* **TASK REQUIREMENTS**:
A single number is required: the count of lines in the following entries that include the word "Video".

Collected data
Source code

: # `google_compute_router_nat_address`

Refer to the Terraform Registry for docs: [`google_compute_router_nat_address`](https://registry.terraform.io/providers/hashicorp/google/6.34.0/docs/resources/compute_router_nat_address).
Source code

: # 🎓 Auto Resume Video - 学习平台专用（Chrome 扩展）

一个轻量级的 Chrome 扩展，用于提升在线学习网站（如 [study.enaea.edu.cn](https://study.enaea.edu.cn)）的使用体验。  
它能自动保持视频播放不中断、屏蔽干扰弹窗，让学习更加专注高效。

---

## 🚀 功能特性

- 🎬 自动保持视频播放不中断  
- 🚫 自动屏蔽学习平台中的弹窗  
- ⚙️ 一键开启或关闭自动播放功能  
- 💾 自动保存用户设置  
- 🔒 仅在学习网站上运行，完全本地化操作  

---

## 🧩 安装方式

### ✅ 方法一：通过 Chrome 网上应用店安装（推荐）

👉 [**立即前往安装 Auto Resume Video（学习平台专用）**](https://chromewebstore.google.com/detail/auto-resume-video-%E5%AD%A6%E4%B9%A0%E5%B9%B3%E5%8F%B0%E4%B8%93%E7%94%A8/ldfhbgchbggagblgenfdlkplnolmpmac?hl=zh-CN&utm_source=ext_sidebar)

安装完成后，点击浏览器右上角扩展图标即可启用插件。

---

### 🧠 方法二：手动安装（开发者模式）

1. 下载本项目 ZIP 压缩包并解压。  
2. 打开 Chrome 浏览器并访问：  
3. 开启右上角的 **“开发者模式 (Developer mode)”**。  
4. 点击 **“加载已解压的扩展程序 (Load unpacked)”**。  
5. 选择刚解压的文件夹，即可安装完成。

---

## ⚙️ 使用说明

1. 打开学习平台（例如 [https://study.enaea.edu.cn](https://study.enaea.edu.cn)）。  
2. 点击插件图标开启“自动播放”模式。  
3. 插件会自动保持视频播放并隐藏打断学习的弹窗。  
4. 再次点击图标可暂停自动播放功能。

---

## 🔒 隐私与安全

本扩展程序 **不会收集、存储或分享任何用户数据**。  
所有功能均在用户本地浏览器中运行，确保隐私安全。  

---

* **ANSWER FOR THE TASK**:
2